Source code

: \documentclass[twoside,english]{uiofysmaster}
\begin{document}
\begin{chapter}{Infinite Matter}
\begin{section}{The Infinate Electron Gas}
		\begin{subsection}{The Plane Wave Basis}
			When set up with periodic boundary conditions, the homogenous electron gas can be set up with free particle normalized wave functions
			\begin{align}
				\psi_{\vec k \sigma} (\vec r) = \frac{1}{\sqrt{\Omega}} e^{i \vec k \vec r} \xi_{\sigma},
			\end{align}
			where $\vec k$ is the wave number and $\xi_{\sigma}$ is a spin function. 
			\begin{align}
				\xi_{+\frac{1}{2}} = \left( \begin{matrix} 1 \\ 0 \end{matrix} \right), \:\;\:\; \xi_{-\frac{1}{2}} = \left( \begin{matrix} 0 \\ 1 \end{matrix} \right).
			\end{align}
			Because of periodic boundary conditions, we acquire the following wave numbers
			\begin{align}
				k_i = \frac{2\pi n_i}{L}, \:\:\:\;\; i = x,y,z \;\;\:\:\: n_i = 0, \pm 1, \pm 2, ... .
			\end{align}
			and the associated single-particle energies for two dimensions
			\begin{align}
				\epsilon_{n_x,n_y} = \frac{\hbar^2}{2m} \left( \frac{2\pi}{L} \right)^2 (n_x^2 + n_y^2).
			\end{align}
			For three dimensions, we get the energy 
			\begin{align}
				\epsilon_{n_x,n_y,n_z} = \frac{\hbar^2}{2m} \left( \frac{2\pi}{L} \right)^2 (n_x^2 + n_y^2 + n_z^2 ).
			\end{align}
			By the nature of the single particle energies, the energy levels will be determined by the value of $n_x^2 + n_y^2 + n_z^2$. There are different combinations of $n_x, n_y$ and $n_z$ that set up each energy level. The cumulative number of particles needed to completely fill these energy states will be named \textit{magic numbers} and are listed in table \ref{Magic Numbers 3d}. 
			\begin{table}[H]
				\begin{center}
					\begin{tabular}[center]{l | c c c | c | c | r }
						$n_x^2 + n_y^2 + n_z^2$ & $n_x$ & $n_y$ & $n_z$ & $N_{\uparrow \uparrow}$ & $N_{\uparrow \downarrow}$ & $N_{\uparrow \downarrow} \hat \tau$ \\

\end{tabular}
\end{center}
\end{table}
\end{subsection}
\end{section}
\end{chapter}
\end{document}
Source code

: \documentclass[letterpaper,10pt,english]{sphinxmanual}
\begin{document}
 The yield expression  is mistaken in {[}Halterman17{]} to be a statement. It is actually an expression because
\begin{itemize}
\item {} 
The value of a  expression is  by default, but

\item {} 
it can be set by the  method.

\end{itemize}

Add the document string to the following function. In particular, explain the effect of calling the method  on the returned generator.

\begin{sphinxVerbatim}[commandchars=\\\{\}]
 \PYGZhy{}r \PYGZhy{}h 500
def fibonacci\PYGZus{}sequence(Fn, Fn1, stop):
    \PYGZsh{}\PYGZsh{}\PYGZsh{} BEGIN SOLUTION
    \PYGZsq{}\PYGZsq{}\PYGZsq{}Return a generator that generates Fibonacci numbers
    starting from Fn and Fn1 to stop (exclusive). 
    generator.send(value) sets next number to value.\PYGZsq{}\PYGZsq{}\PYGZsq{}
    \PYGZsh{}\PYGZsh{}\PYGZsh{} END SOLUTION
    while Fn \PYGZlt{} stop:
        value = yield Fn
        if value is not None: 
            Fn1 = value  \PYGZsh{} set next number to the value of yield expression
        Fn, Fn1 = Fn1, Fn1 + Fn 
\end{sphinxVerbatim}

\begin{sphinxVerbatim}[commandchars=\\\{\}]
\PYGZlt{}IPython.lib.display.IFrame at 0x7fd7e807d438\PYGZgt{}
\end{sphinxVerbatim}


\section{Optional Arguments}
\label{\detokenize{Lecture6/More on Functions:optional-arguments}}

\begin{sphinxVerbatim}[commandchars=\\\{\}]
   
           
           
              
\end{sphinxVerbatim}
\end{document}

*****

* _What you need to do_
Please transcribe the material above in full, keeping every character intact.

* _Your response_
Source code

: \documentclass[twoside,english]{uiofysmaster}
\begin{document}
\begin{chapter}{Infinite Matter}
\begin{section}{The Infinate Electron Gas}
		\begin{subsection}{The Plane Wave Basis}
			When set up with periodic boundary conditions, the homogenous electron gas can be set up with free particle normalized wave functions
			\begin{align}
				\psi_{\vec k \sigma} (\vec r) = \frac{1}{\sqrt{\Omega}} e^{i \vec k \vec r} \xi_{\sigma},
			\end{align}
			where $\vec k$ is the wave number and $\xi_{\sigma}$ is a spin function. 
			\begin{align}
				\xi_{+\frac{1}{2}} = \left( \begin{matrix} 1 \\ 0 \end{matrix} \right), \:\;\:\; \xi_{-\frac{1}{2}} = \left( \begin{matrix} 0 \\ 1 \end{matrix} \right).
			\end{align}
			Because of periodic boundary conditions, we acquire the following wave numbers
			\begin{align}
				k_i = \frac{2\pi n_i}{L}, \:\:\:\;\; i = x,y,z \;\;\:\:\: n_i = 0, \pm 1, \pm 2, ... .
			\end{align}
			and the associated single-particle energies for two dimensions
			\begin{align}
				\epsilon_{n_x,n_y} = \frac{\hbar^2}{2m} \left( \frac{2\pi}{L} \right)^2 (n_x^2 + n_y^2).
			\end{align}
			For three dimensions, we get the energy 
			\begin{align}
				\epsilon_{n_x,n_y,n_z} = \frac{\hbar^2}{2m} \left( \frac{2\pi}{L} \right)^2 (n_x^2 + n_y^2 + n_z^2 ).
			\end{align}
			By the nature of the single particle energies, the energy levels will be determined by the value of $n_x^2 + n_y^2 + n_z^2$. There are different combinations of $n_x, n_y$ and $n_z$ that set up each energy level. The cumulative number of particles needed to completely fill these energy states will be named \textit{magic numbers} and are listed in table \ref{Magic Numbers 3d}. 
			\begin{table}[H]
				\begin{center}
					\begin{tabular}[center]{l | c c c | c | c | r }
						$n_x^2 + n_y^2 + n_z^2$ & $n_x$ & $n_y$ & $n_z$ & $N_{\uparrow \uparrow}$ & $N_{\uparrow \downarrow}$ & $N_{\uparrow \downarrow} \hat \tau$ \\

\end{tabular}
\end{center}
\end{table}
\end{subsection}
\end{section}
\end{chapter}
\end{document}
Source code

: \documentclass[letterpaper,10pt,english]{sphinxmanual}
\begin{document}
 The yield expression  is mistaken in {[}Halterman17{]} to be a statement. It is actually an expression because
\begin{itemize}
\item {} 
The value of a  expression is  by default, but

\item {} 
it can be set by the  method.

\end{itemize}

Add the document string to the following function. In particular, explain the effect of calling the method  on the returned generator.

\begin{sphinxVerbatim}[commandchars=\\\{\}]
 \PYGZhy{}r \PYGZhy{}h 500
def fibonacci\PYGZus{}sequence(Fn, Fn1, stop):
    \PYGZsh{}\PYGZsh{}\PYGZsh{} BEGIN SOLUTION
    \PYGZsq{}\PYGZsq{}\PYGZsq{}Return a generator that generates Fibonacci numbers
    starting from Fn and Fn1 to stop (exclusive). 
    generator.send(value) sets next number to value.\PYGZsq{}\PYGZsq{}\PYGZsq{}
    \PYGZsh{}\PYGZsh{}\PYGZsh{} END SOLUTION
    while Fn \PYGZlt{} stop:
        value = yield Fn
        if value is not None: 
            Fn1 = value  \PYGZsh{} set next number to the value of yield expression
        Fn, Fn1 = Fn1, Fn1 + Fn 
\end{sphinxVerbatim}

\begin{sphinxVerbatim}[commandchars=\\\{\}]
\PYGZlt{}IPython.lib.display.IFrame at 0x7fd7e807d438\PYGZgt{}
\end{sphinxVerbatim}


\section{Optional Arguments}
\label{\detokenize{Lecture6/More on Functions:optional-arguments}}

\begin{sphinxVerbatim}[commandchars=\\\{\}]
   
           
           
              
\end{sphinxVerbatim}
\end{document}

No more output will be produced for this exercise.